The Big Year — A Visual History of American Birding
/ 2 min read
The Big Year — A Visual History of American Birding
Role: Designer, Developer, Researcher Technologies: HTML, CSS, JavaScript, SVG, Canvas API, Scroll Animation Focus Areas: Data Visualization, Interactive Storytelling, Natural History, Information Design
Project Overview
A single-file interactive HTML guide telling the full story of competitive birding in America — from the era when ornithologists shot their subjects to Noah Strycker’s jaw-dropping 6,042-species global record in 2015. Six cinematic chapters, each with its own interactive centerpiece.
The Six Chapters
I. The Age of Blood — Audubon shot his subjects. The Passenger Pigeon collapse is interactive: hit “Watch the Collapse” and 200 dots die in real time, year by year, until Martha alone remains in 1914.
II. The Great Turning — Harriet Hemenway’s tea parties, the Lacey Act, the Migratory Bird Treaty. The laws that pulled birds back from extinction.
III. The Field Guide Revolution — Peterson’s 1934 book changed everything. An animated counter shows those 2,000 first-edition copies selling out in a week. The binocular replaced the shotgun.

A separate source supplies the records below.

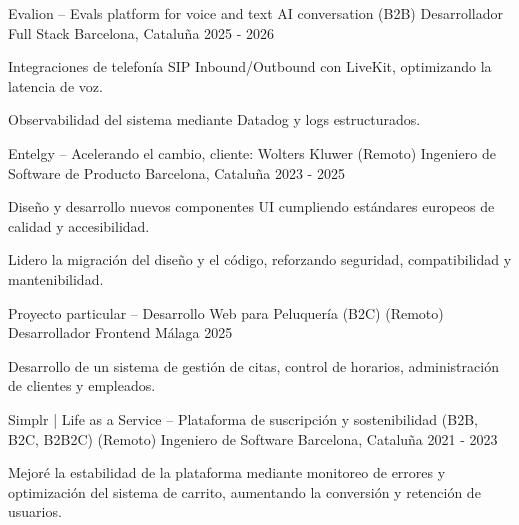 
\begin{cventries}

    \cventry
    {Evalion – Evals platform for voice and text AI conversation (B2B)}
    {Desarrollador Full Stack}
    {Barcelona, Cataluña}
    {2025 - 2026}
    {
    \begin{cvitems}
        \item{Integraciones de telefonía SIP Inbound/Outbound con LiveKit, optimizando la latencia de voz.}         
        \item{Observabilidad del sistema mediante Datadog y logs estructurados.}         
    \end{cvitems}
    }

    \cventry
    {Entelgy – Acelerando el cambio, cliente: Wolters Kluwer (Remoto)}
    {Ingeniero de Software de Producto}
    {Barcelona, Cataluña}
    {2023 - 2025}
    {
    \begin{cvitems}
        \item{Diseño y desarrollo nuevos componentes UI cumpliendo estándares europeos de calidad y accesibilidad.}         
        \item{Lidero la migración del diseño y el código, reforzando seguridad, compatibilidad y mantenibilidad.}         
    \end{cvitems}
    }

    \cventry
    {Proyecto particular – Desarrollo Web para Peluquería (B2C) (Remoto)}
    {Desarrollador Frontend}
    {Málaga}
    {2025}
    {
    \begin{cvitems}
        \item{Desarrollo de un sistema de gestión de citas, control de horarios, administración de clientes y empleados.}
    \end{cvitems}
    }

    \cventry
    {Simplr | Life as a Service – Plataforma de suscripción y sostenibilidad (B2B, B2C, B2B2C) (Remoto)}
    {Ingeniero de Software}
    {Barcelona, Cataluña}
    {2021 - 2023}
    {
    \begin{cvitems}
        \item{Mejoré la estabilidad de la plataforma mediante monitoreo de errores y optimización del sistema de carrito, aumentando la conversión y retención de usuarios.}
    \end{cvitems}
    }


\end{cventries}
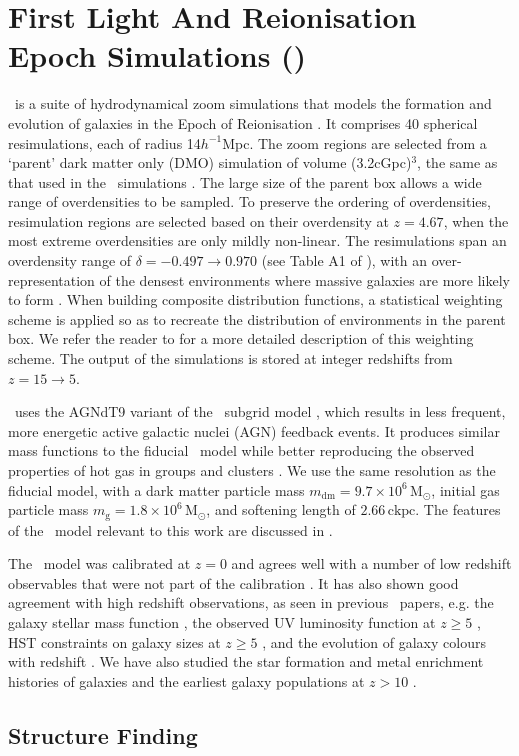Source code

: \section{First Light And Reionisation Epoch Simulations (\flares)}
\label{sec:flares}

\flares\ is a suite of hydrodynamical zoom simulations that models the formation and evolution of galaxies in the Epoch of Reionisation \citep{Lovell2021, Vijayan2020}. It comprises 40 spherical resimulations, each of radius 14$h^{-1}$Mpc. The zoom regions are selected from a `parent' dark matter only (DMO) simulation of volume (3.2cGpc)$^{3}$, the same as that used in the \ceagle\ simulations \citep{barnes_cluster-eagle_2017}. The large size of the parent box allows a wide range of overdensities to be sampled. To preserve the ordering of overdensities, resimulation regions are selected based on their overdensity at $z=4.67$, when the most extreme overdensities are only mildly non-linear. The resimulations span an overdensity range of $\delta=-0.497\rightarrow0.970$ (see Table A1 of \cite{Lovell2021}), with an over-representation of the densest environments where massive galaxies are more likely to form \citep{chiang_ancient_2013, lovell_characterising_2018}. When building composite distribution functions, a statistical weighting scheme is applied so as to recreate the distribution of environments in the parent box. We refer the reader to \cite{Lovell2021} for a more detailed description of this weighting scheme. The output of the simulations is stored at integer redshifts from $z=15\rightarrow5$.

\flares\ uses the AGNdT9 variant of the \eagle\ subgrid model \citep{schaye_eagle_2015, crain_eagle_2015}, which results in less frequent, more energetic active galactic nuclei (AGN) feedback events. It produces similar mass functions to the fiducial \eagle\ model while better reproducing the observed properties of hot gas in groups and clusters \citep{barnes_cluster-eagle_2017}. We use the same resolution as the fiducial model, with a dark matter particle mass $m_{\mathrm{dm}} = 9.7 \times 10^6\, \mathrm{M}_{\odot}$, initial gas particle mass $m_{\mathrm{g}} = 1.8 \times 10^6\, \mathrm{M}_{\odot}$, and softening length of $2.66\, \mathrm{ckpc}$. The features of the \eagle\ model relevant to this work are discussed in . 

The \eagle\ model was calibrated at $z=0$ and agrees well with a number of low redshift observables that were not part of the calibration \citep[e.g.][]{furlong_evolution_2015, Trayford2015, Lagos2015}. It has also shown good agreement with high redshift observations, as seen in previous \flares\ papers, e.g. the galaxy stellar mass function \citep{Lovell2021}, the observed UV luminosity function at $z \geq 5$ \citep{Vijayan2020, Vijayan2022}, HST constraints on galaxy sizes at $z\geq5$ \citep{Roper22}, and the evolution of galaxy colours with redshift \citep{Wilkins22_color}. We have also studied the star formation and metal enrichment histories of galaxies \citep{Wilkins22_metal} and the earliest galaxy populations at $z > 10$ \citep{Wilkins22_frontier}.

\subsection{Structure Finding}
\label{sec:struct_find}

IV. A Brit Arrives in America — James Fisher lands in Newfoundland, April 1953. An SVG map traces his 30,000-mile Wild America journey with Peterson across the continent. The British listing tradition, transplanted.
V. The Big Year is Born — The four rules of a Big Year, explained as cards. What counts, what doesn’t, and why the honor system is everything.
VI. Records — An animated timeline from Guy Emerson’s 497 in 1939 through Sandy Komito’s legendary 748 to Noah Strycker’s 6,042 global record. Each bar fills as you scroll into it. The 1998 movie year gets its own cast-credits treatment alongside the real birders who inspired it.
Details
Throughout: animated birds fly across the screen in the background, a gold progress bar tracks reading position, and every section animates on scroll. The epilogue traces the evolution from musket to Merlin AI — and lays out the concept for a modern birding app built on this history.